Wartość osiedlowego bloga

Czasem kontrowersyjny, czasem niepoprawny politycznie, czasem przesadnie lokalny. Takie właśnie jest to miejsce. Zbliżamy się do 70 tys. odsłon po blisko dwóch latach prowadzenia - zleciało. Odrębna strona osiedla nie sprawdziła się i dogorywa, facebook jeszcze raczkuje, a blog swoje dziubie i chyba ma się dobrze.

Dla zachowania różnorodności po post`cie Pawła (który zawsze nabija frekwencję swoimi wypowiedziami) puszczę coś totalnie lokalnego.

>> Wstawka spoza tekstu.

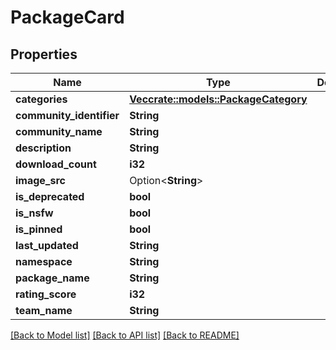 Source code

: # PackageCard

## Properties

Name | Type | Description | Notes
------------ | ------------- | ------------- | -------------
**categories** | [**Vec<crate::models::PackageCategory>**](PackageCategory.md) |  | 
**community_identifier** | **String** |  | 
**community_name** | **String** |  | 
**description** | **String** |  | 
**download_count** | **i32** |  | 
**image_src** | Option<**String**> |  | 
**is_deprecated** | **bool** |  | 
**is_nsfw** | **bool** |  | 
**is_pinned** | **bool** |  | 
**last_updated** | **String** |  | 
**namespace** | **String** |  | 
**package_name** | **String** |  | 
**rating_score** | **i32** |  | 
**team_name** | **String** |  | 

[[Back to Model list]](../README.md#documentation-for-models) [[Back to API list]](../README.md#documentation-for-api-endpoints) [[Back to README]](../README.md)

Działka przyszłego placu zabaw mieści się bezpośrednio w moim sąsiedztwie. Żeby tylko nikt nie zarzucał to żadna to prywata. Po prostu od tego pomysłu, startującego również na tym blogu, zaczęło się moje (i nie tylko) zainteresowanie radą osiedla. Oprócz szeregu innych tematów chciałbym ten projekt zrealizować, jako takie moje oczko w głowie - tym bardziej, że lada dzień faktycznie plac zabaw może również mi się przydać :)
Kilkoro sąsiadów (i nie tylko) już pomagało by działka zaczęła jakoś wyglądać. Zawsze jak coś się dzieje pojawia się także mój lokalny ulubieniec, jeden z najstarszych mieszkańców osiedla p. Heniu. Złoty człowiek i do pogadania i do podpowiedzi/pomocy przy wszelkiego rodzaju pracach. Dzisiaj dzięki niemu miałem przyjemność dokaszać zielsko prawdziwą kosą. Co w tym takiego? Ano proszę spytać swoich bliskich w wieku < 30 lat, ilu z nich kosiło kosą? Miałem taką możliwość wcześniej jako ok. 10 letni wyrostek u babci na wsi, ale to dzisiaj nie pomogło :) lubię takie klimaty...

Komentarze

  1. Proste rozwiązania okazują się najskuteczniejsze, choć przydałoby się forum z prawdziwego zdarzenia nie tylko do dyskusji, ale także z możliwością oferowania i polecania towarów oraz usług.

    OdpowiedzUsuń
  2. Trafiłem w 77.777!

    Autorom życzę dużo wytrwałości w prowadzeniu choćby bloga - takie wirtualne miejsce spotkań jest bardzo potrzebne w naszej małej społeczności!